The major trade unions active in the industrial belt have been complicit in the witch-hunt of the MSI workers, blocking industrial action in their support during last year’s strike struggles and limiting their opposition to the company-government victimization campaign to pro forma pledges of solidarity. This includes the Communist Party of India (CPI)-affiliated All India Trade Union Congress (AITUC) and the Communist Party of India-Marxist (CPM)-affiliated Centre for Indian Trade Unions (CITU).
At the invitation of the MSWU Provisional Working Committee, representatives of the CITU and other unions involved in a 16-member Gurgaon Trade Union Committee established last August with the ostensible purpose of mounting a struggle in defence of the MSI workers addressed the convention. Once again these officials pledged their support while committing themselves to do precisely nothing.

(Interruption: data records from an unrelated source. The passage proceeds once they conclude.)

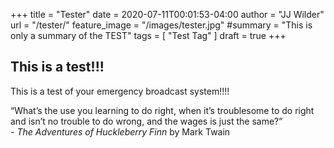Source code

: +++
title = "Tester"
date = 2020-07-11T00:01:53-04:00
author = "JJ Wilder"
url = "/tester/"
feature_image = "/images/tester.jpg"
#summary = "This is only a summary of the TEST"
tags = [ "Test Tag" ]
draft = true
+++

## This is a test!!!

This is a test of your emergency broadcast system!!!!
<!--more-->

“What’s the use you learning to do right, when it’s troublesome to do right and isn’t no trouble to do wrong, and the wages is just the same?”  
*- The Adventures of Huckleberry Finn* by Mark Twain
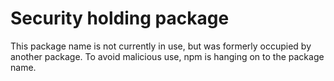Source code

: # Security holding package

This package name is not currently in use, but was formerly occupied
by another package. To avoid malicious use, npm is hanging on to the
package name.
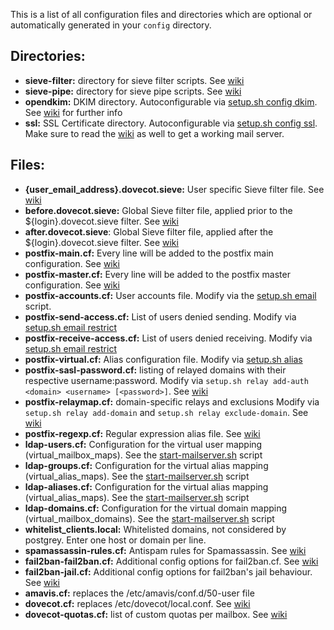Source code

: This is a list of all configuration files and directories which are optional or automatically generated in your `config` directory.

## Directories:
- **sieve-filter:** directory for sieve filter scripts. See [wiki](https://github.com/tomav/docker-mailserver/wiki/Configure-Sieve-filters)
- **sieve-pipe:** directory for sieve pipe scripts. See [wiki](https://github.com/tomav/docker-mailserver/wiki/Configure-Sieve-filters)
- **opendkim:** DKIM directory. Autoconfigurable via [setup.sh config dkim](https://github.com/tomav/docker-mailserver/wiki/Setup-docker-mailserver-using-the-script-setup.sh#config). See [wiki](https://github.com/tomav/docker-mailserver/wiki/Configure-DKIM) for further info
- **ssl:** SSL Certificate directory. Autoconfigurable via [setup.sh config ssl](https://github.com/tomav/docker-mailserver/wiki/Setup-docker-mailserver-using-the-script-setup.sh#config). Make sure to read the [wiki](https://github.com/tomav/docker-mailserver/wiki/Configure-SSL) as well to get a working mail server.

## Files:
- **{user_email_address}.dovecot.sieve:** User specific Sieve filter file. See [wiki](https://github.com/tomav/docker-mailserver/wiki/Configure-Sieve-filters)
- **before.dovecot.sieve:** Global Sieve filter file, applied prior to the ${login}.dovecot.sieve filter. See [wiki](https://github.com/tomav/docker-mailserver/wiki/Configure-Sieve-filters)
- **after.dovecot.sieve**: Global Sieve filter file, applied after the ${login}.dovecot.sieve filter. See [wiki](https://github.com/tomav/docker-mailserver/wiki/Configure-Sieve-filters)
- **postfix-main.cf:** Every line will be added to the postfix main configuration. See [wiki](https://github.com/tomav/docker-mailserver/wiki/Override-Default-Postfix-Configuration)
- **postfix-master.cf:** Every line will be added to the postfix master configuration. See [wiki](https://github.com/tomav/docker-mailserver/wiki/Override-Default-Postfix-Configuration)
- **postfix-accounts.cf:** User accounts file. Modify via the [setup.sh email](https://github.com/tomav/docker-mailserver/wiki/Setup-docker-mailserver-using-the-script-setup.sh#email) script.
- **postfix-send-access.cf:** List of users denied sending. Modify via [setup.sh email restrict](https://github.com/tomav/docker-mailserver/wiki/Setup-docker-mailserver-using-the-script-setup.sh#email)
- **postfix-receive-access.cf:** List of users denied receiving. Modify via [setup.sh email restrict](https://github.com/tomav/docker-mailserver/wiki/Setup-docker-mailserver-using-the-script-setup.sh#email)
- **postfix-virtual.cf:** Alias configuration file. Modify via [setup.sh alias](https://github.com/tomav/docker-mailserver/wiki/Setup-docker-mailserver-using-the-script-setup.sh#alias)
- **postfix-sasl-password.cf:** listing of relayed domains with their respective username:password. Modify via `setup.sh relay add-auth <domain> <username> [<password>]`. See [wiki](https://github.com/tomav/docker-mailserver/wiki/Configure-Relay-Hosts#sender-dependent-authentication)
- **postfix-relaymap.cf:** domain-specific relays and exclusions Modify via `setup.sh relay add-domain` and `setup.sh relay exclude-domain`. See [wiki](https://github.com/tomav/docker-mailserver/wiki/Configure-Relay-Hosts#sender-dependent-relay-host)
- **postfix-regexp.cf:** Regular expression alias file. See [wiki](https://github.com/tomav/docker-mailserver/wiki/Configure-Aliases#configuring-regexp-aliases)
- **ldap-users.cf:** Configuration for the virtual user mapping (virtual_mailbox_maps). See the [start-mailserver.sh](https://github.com/tomav/docker-mailserver/blob/a564cca0e55feba40e273a5419d4c9a864460bf6/target/start-mailserver.sh#L583) script
- **ldap-groups.cf:** Configuration for the virtual alias mapping (virtual_alias_maps). See the [start-mailserver.sh](https://github.com/tomav/docker-mailserver/blob/a564cca0e55feba40e273a5419d4c9a864460bf6/target/start-mailserver.sh#L583) script
- **ldap-aliases.cf:** Configuration for the virtual alias mapping (virtual_alias_maps). See the [start-mailserver.sh](https://github.com/tomav/docker-mailserver/blob/a564cca0e55feba40e273a5419d4c9a864460bf6/target/start-mailserver.sh#L583) script
- **ldap-domains.cf:** Configuration for the virtual domain mapping (virtual_mailbox_domains). See the [start-mailserver.sh](https://github.com/tomav/docker-mailserver/blob/a564cca0e55feba40e273a5419d4c9a864460bf6/target/start-mailserver.sh#L583) script
- **whitelist_clients.local:** Whitelisted domains, not considered by postgrey. Enter one host or domain per line.
- **spamassassin-rules.cf:** Antispam rules for Spamassassin. See [wiki](https://github.com/tomav/docker-mailserver/wiki/FAQ-and-Tips#how-can-i-manage-my-custom-spamassassin-rules)
- **fail2ban-fail2ban.cf:** Additional config options for fail2ban.cf. See [wiki](https://github.com/tomav/docker-mailserver/wiki/Configure-Fail2ban)
- **fail2ban-jail.cf:** Additional config options for fail2ban's jail behaviour. See [wiki](https://github.com/tomav/docker-mailserver/wiki/Configure-Fail2ban)
- **amavis.cf:** replaces the /etc/amavis/conf.d/50-user file
- **dovecot.cf:** replaces /etc/dovecot/local.conf. See [wiki](https://github.com/tomav/docker-mailserver/wiki/Override-Default-Dovecot-Configuration)
- **dovecot-quotas.cf:** list of custom quotas per mailbox.  See [wiki](https://github.com/tomav/docker-mailserver/wiki/Configure-Accounts#mailbox-quota)
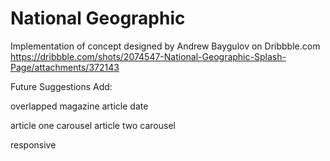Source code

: # National Geographic

Implementation of concept designed by Andrew Baygulov on Dribbble.com
https://dribbble.com/shots/2074547-National-Geographic-Splash-Page/attachments/372143

Future Suggestions Add:

overlapped magazine article date

article one carousel
article two carousel

responsive
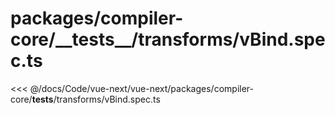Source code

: # packages/compiler-core/\_\_tests\_\_/transforms/vBind.spec.ts

<<< @/docs/Code/vue-next/vue-next/packages/compiler-core/__tests__/transforms/vBind.spec.ts
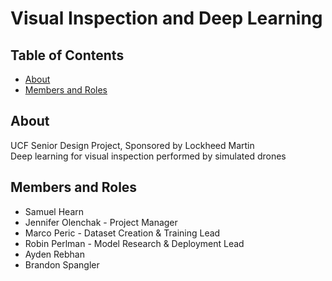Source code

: # Visual Inspection and Deep Learning

## Table of Contents
- [About](#about)
- [Members and Roles](#members-and-roles)

## About
UCF Senior Design Project, Sponsored by Lockheed Martin \
Deep learning for visual inspection performed by simulated drones

## Members and Roles
- Samuel Hearn
- Jennifer Olenchak - Project Manager
- Marco Peric - Dataset Creation & Training Lead
- Robin Perlman - Model Research & Deployment Lead
- Ayden Rebhan
- Brandon Spangler
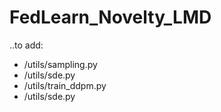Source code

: # FedLearn_Novelty_LMD

..to add: 
- /utils/sampling.py
- /utils/sde.py
- /utils/train_ddpm.py
- /utils/sde.py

In a statement issued earlier this month, the World Socialist Web Site called for the Indian and international working class to come to the defence of the victimised MSI workers and elaborated a strategy for their defence: “The opposition to the company-government witch-hunt of the Maruti Suzuki workers must be based on the fight to mobilize the working class in industrial and independent political struggle against big business, the Congress Party-led Haryana and UPA governments, and the crisis-ridden capitalist system as a whole”.
The statement went on to expose the pernicious role played by the Stalinist parties in creating a cruel deception about the very forces that jointly suppress MSI workers: “The claims of the trade unions and the Stalinist parties—the Communist Party of India (CPI) and the Communist Party of India (Marxist), or CPM—that the government and courts can be pressured into interceding on the workers’ behalf are a cruel deception. As the struggle of the Maruti Suzuki workers has itself amply demonstrated, the government, courts and police are all instruments of big business.”
Under the political influence of the Stalinists, the current MSWU leadership advances the same perspective of appealing to the Congress governments, placing MSI workers’ courageous and militant struggle to defeat the company-government witch-hunt in danger. Following two previous protest marches in Haryana, the MSWU leadership met and presented the case of MSI workers to two ministers of the state government—Youth and Sports Minister Sukhbir Kataria on November 8 and Industries Minister Randeep Surjewala on November 12—and promoted the illusion that those ministers would press state chief minister to act on behalf of the victimized workers. At the conclusion of the December 9 march as well, they submitted a memorandum to Prime Minister Manmohan Singh to persuade him to “consider” the MSI workers demands. As the head of the Congress Party-led central government, he is determined to push ahead with socially incendiary policies at the expense of the workers and rural masses and on behalf of local and foreign big business investors, including Maruti Suzuki.
MSI workers must oppose the bankrupt and dangerous policy of appealing to the same politicians of the bourgeois establishment who work on behalf of investors against workers. It is necessary to draw the lessons from their own bitter experience. Workers must break politically and organizationally from the entire political establishment, from the Congress and the Hindu supremacist Bharatiya Janatha Party (BJP) through to the Stalinist CPM and CPI and their Left Front, for all these parties are enforcers of India’s cheap labour regime. It is a precondition for workers to mobilize their independent class strength on the basis of an alternative socialist policy.